Stored data:
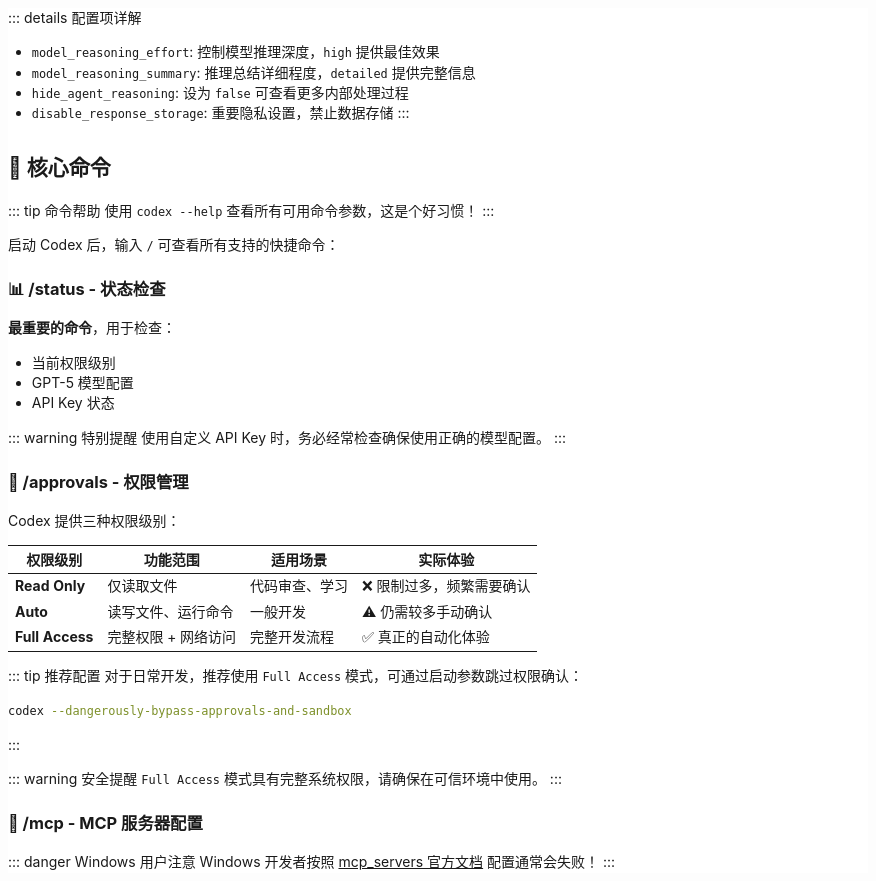 ::: details 配置项详解
- `model_reasoning_effort`: 控制模型推理深度，`high` 提供最佳效果
- `model_reasoning_summary`: 推理总结详细程度，`detailed` 提供完整信息
- `hide_agent_reasoning`: 设为 `false` 可查看更多内部处理过程
- `disable_response_storage`: 重要隐私设置，禁止数据存储
:::

## 🚀 核心命令

::: tip 命令帮助
使用 `codex --help` 查看所有可用命令参数，这是个好习惯！
:::

启动 Codex 后，输入 `/` 可查看所有支持的快捷命令：

### 📊 /status - 状态检查

**最重要的命令**，用于检查：
- 当前权限级别
- GPT-5 模型配置
- API Key 状态

::: warning 特别提醒
使用自定义 API Key 时，务必经常检查确保使用正确的模型配置。
:::

### 🔐 /approvals - 权限管理

Codex 提供三种权限级别：

| 权限级别 | 功能范围 | 适用场景 | 实际体验 |
|---------|---------|---------|----------|
| **Read Only** | 仅读取文件 | 代码审查、学习 | ❌ 限制过多，频繁需要确认 |
| **Auto** | 读写文件、运行命令 | 一般开发 | ⚠️ 仍需较多手动确认 |
| **Full Access** | 完整权限 + 网络访问 | 完整开发流程 | ✅ 真正的自动化体验 |

::: tip 推荐配置
对于日常开发，推荐使用 `Full Access` 模式，可通过启动参数跳过权限确认：

```bash
codex --dangerously-bypass-approvals-and-sandbox
```
:::

::: warning 安全提醒
`Full Access` 模式具有完整系统权限，请确保在可信环境中使用。
:::

### 🔌 /mcp - MCP 服务器配置

::: danger Windows 用户注意
Windows 开发者按照 [mcp_servers 官方文档](https://github.com/openai/codex/blob/main/docs/config.md#mcp_servers) 配置通常会失败！
:::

WHAT THE EXERCISE ASKS:
The reply is to be all the records above, transcribed exactly, with no pictures.

TASK RESULT:
 ::: details 配置项详解
- `model_reasoning_effort`: 控制模型推理深度，`high` 提供最佳效果
- `model_reasoning_summary`: 推理总结详细程度，`detailed` 提供完整信息
- `hide_agent_reasoning`: 设为 `false` 可查看更多内部处理过程
- `disable_response_storage`: 重要隐私设置，禁止数据存储
:::

## 🚀 核心命令

::: tip 命令帮助
使用 `codex --help` 查看所有可用命令参数，这是个好习惯！
:::

启动 Codex 后，输入 `/` 可查看所有支持的快捷命令：

### 📊 /status - 状态检查

**最重要的命令**，用于检查：
- 当前权限级别
- GPT-5 模型配置
- API Key 状态

::: warning 特别提醒
使用自定义 API Key 时，务必经常检查确保使用正确的模型配置。
:::

### 🔐 /approvals - 权限管理

Codex 提供三种权限级别：

| 权限级别 | 功能范围 | 适用场景 | 实际体验 |
|---------|---------|---------|----------|
| **Read Only** | 仅读取文件 | 代码审查、学习 | ❌ 限制过多，频繁需要确认 |
| **Auto** | 读写文件、运行命令 | 一般开发 | ⚠️ 仍需较多手动确认 |
| **Full Access** | 完整权限 + 网络访问 | 完整开发流程 | ✅ 真正的自动化体验 |

::: tip 推荐配置
对于日常开发，推荐使用 `Full Access` 模式，可通过启动参数跳过权限确认：

```bash
codex --dangerously-bypass-approvals-and-sandbox
```
:::

::: warning 安全提醒
`Full Access` 模式具有完整系统权限，请确保在可信环境中使用。
:::

### 🔌 /mcp - MCP 服务器配置

::: danger Windows 用户注意
Windows 开发者按照 [mcp_servers 官方文档](https://github.com/openai/codex/blob/main/docs/config.md#mcp_servers) 配置通常会失败！
:::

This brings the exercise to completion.